## TRY IT
Examine the records below. Report how many of their lines contain the word "void", with no other content.

## EXERCISE INPUTS

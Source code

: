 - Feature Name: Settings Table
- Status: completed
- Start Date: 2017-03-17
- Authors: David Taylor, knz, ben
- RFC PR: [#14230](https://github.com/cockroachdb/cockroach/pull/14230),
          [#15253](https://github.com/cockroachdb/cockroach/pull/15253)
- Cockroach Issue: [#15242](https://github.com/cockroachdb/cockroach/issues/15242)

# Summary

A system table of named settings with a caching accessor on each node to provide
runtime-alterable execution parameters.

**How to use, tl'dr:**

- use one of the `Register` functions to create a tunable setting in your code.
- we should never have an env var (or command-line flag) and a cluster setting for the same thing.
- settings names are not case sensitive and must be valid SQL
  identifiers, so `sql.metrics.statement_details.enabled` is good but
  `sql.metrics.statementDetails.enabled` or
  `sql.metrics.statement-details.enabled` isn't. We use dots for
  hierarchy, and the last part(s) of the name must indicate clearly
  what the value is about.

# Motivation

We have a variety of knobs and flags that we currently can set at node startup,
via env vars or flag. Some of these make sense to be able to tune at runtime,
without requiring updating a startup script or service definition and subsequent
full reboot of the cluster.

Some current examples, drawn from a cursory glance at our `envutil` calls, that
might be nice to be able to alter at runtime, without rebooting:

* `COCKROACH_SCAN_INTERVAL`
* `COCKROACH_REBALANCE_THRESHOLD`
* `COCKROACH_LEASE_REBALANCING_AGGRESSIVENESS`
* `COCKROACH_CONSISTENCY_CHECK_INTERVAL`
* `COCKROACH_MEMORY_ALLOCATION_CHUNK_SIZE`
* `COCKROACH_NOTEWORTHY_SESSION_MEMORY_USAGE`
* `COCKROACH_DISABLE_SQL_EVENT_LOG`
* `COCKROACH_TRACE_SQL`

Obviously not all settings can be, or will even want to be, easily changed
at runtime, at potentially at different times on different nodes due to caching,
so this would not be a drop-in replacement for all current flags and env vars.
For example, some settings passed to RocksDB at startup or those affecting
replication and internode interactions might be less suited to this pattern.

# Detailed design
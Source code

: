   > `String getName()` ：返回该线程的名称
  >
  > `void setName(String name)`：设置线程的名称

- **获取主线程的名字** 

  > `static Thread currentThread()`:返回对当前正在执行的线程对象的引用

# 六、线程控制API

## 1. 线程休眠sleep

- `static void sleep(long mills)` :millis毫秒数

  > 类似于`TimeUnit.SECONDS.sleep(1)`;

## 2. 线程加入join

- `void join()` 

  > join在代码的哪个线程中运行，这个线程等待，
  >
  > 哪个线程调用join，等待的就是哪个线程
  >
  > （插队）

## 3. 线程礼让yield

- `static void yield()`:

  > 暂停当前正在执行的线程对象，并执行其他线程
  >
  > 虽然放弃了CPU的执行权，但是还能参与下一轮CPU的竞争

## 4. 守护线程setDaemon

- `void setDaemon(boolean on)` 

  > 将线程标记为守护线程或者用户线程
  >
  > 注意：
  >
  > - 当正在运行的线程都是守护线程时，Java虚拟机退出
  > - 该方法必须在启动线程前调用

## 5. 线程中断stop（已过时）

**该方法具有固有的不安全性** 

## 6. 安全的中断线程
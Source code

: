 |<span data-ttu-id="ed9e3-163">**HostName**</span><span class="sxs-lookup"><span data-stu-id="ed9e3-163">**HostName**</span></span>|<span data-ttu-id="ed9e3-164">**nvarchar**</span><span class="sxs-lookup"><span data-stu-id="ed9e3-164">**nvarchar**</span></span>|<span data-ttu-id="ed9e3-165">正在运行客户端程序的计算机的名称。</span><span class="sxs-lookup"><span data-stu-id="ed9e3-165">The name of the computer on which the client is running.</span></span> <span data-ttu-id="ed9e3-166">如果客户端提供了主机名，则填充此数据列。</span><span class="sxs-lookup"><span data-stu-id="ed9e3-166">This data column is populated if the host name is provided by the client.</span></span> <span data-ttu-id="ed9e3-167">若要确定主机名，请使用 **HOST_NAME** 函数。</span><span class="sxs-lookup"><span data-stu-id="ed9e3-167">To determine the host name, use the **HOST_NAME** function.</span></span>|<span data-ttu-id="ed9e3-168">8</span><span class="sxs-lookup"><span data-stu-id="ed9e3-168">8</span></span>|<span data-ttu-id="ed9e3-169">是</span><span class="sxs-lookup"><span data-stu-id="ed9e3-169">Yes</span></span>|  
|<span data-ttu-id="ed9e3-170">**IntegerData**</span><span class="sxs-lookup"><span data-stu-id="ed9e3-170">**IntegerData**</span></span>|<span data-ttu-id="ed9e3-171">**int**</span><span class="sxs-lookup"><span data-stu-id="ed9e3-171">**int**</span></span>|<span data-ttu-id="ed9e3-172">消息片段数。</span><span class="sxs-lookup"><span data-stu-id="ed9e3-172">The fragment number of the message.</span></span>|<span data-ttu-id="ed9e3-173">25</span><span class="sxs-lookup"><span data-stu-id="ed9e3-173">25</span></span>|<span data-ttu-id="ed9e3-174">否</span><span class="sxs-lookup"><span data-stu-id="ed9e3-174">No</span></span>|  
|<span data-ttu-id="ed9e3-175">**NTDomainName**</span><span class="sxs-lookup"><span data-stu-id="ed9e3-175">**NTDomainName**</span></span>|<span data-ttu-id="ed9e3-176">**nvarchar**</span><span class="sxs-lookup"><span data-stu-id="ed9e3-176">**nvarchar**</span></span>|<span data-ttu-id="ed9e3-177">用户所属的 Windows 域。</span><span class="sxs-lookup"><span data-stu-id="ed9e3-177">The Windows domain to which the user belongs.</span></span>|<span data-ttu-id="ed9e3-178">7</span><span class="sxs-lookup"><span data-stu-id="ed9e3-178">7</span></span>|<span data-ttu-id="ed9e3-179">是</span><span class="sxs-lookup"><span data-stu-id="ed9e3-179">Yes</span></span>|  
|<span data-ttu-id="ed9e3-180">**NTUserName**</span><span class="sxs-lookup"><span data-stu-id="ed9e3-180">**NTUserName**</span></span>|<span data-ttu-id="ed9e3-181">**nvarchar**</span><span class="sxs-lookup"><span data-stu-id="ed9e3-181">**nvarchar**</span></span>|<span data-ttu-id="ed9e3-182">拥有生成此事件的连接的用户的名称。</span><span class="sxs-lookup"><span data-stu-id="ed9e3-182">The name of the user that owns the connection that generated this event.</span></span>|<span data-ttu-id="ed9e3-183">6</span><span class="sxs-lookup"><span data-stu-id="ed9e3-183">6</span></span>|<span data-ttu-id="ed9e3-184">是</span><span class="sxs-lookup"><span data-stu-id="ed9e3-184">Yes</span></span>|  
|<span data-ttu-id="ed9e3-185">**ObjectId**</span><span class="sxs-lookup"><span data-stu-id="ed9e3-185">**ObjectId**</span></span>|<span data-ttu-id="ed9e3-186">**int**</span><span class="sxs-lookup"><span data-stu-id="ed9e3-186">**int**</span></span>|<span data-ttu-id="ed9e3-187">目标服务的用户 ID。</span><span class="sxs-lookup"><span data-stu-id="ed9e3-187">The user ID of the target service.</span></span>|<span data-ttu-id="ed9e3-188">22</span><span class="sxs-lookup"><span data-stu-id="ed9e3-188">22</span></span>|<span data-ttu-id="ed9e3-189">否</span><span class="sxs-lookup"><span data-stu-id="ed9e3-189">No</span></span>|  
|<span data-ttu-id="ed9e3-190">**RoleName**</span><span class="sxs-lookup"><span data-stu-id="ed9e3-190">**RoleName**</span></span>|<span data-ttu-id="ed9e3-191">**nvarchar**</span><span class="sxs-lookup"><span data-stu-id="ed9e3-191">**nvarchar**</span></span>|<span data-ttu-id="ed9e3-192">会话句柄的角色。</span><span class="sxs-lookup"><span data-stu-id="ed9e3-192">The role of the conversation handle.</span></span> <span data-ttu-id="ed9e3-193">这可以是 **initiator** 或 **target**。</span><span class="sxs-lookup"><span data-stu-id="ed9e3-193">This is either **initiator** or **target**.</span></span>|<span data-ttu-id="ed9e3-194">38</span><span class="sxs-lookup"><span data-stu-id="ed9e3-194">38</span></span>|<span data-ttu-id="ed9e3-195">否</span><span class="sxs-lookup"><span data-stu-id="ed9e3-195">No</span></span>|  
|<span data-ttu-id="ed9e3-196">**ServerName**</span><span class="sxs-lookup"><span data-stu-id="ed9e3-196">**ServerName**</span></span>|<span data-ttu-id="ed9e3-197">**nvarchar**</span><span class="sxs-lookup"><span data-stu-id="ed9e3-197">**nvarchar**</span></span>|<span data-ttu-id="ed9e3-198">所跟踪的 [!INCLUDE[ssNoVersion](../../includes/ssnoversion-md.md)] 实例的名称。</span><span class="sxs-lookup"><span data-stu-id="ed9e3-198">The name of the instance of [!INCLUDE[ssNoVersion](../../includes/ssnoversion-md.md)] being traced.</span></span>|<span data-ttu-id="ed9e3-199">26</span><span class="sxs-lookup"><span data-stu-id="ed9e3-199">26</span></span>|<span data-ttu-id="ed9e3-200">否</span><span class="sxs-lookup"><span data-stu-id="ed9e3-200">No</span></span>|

## RESPONSE BELOW
5